Try it - The number of lines in the entries below holding the word "referrerpolicy" is all that is needed here.

Source records -
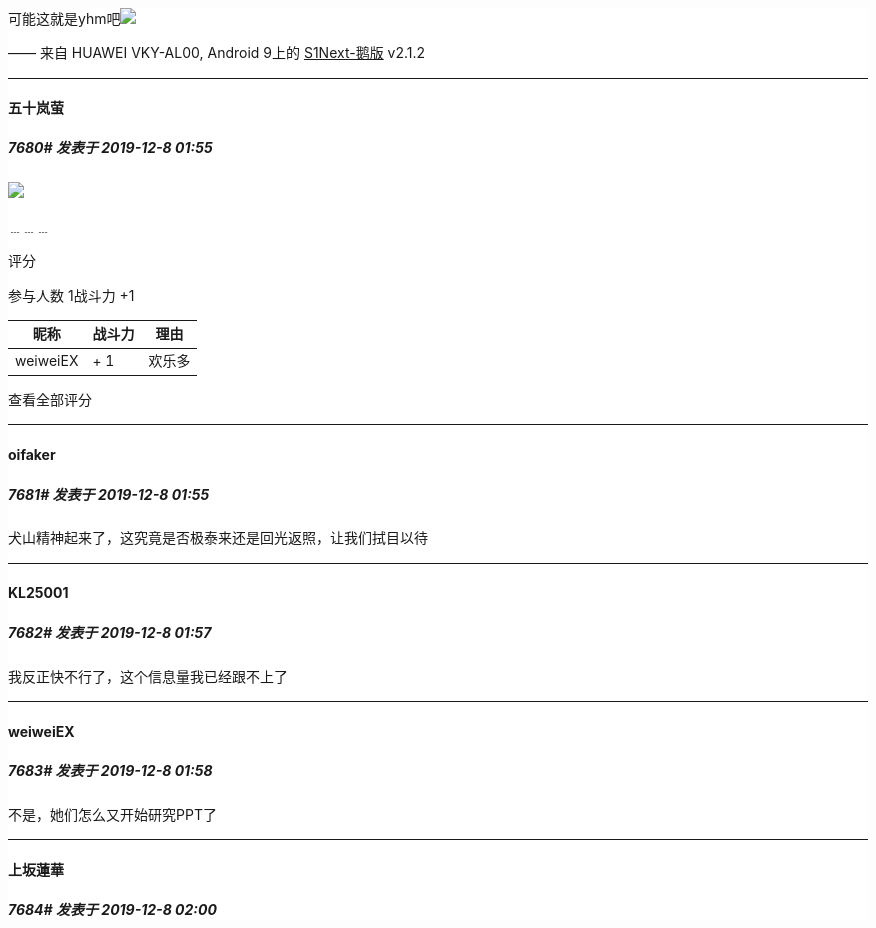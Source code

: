 可能这就是yhm吧<img src="https://static.saraba1st.com/image/smiley/face2017/067.png" referrerpolicy="no-referrer">

—— 来自 HUAWEI VKY-AL00, Android 9上的 [S1Next-鹅版](https://github.com/ykrank/S1-Next/releases) v2.1.2


-----

####  五十岚萤  
##### 7680#       发表于 2019-12-8 01:55


<img src="https://img.nga.178.com/attachments/mon_201912/08/-zue37Q5-frriZvT3cSj3-cz.png.medium.jpg" referrerpolicy="no-referrer">


﹍﹍﹍

评分


 参与人数 1战斗力 +1

|昵称|战斗力|理由|
|----|---|---|
| weiweiEX| + 1|欢乐多|


查看全部评分


-----

####  oifaker  
##### 7681#       发表于 2019-12-8 01:55


犬山精神起来了，这究竟是否极泰来还是回光返照，让我们拭目以待


-----

####  KL25001  
##### 7682#       发表于 2019-12-8 01:57


我反正快不行了，这个信息量我已经跟不上了


-----

####  weiweiEX  
##### 7683#       发表于 2019-12-8 01:58


不是，她们怎么又开始研究PPT了


-----

####  上坂蓮華  
##### 7684#       发表于 2019-12-8 02:00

Completed exercise - 2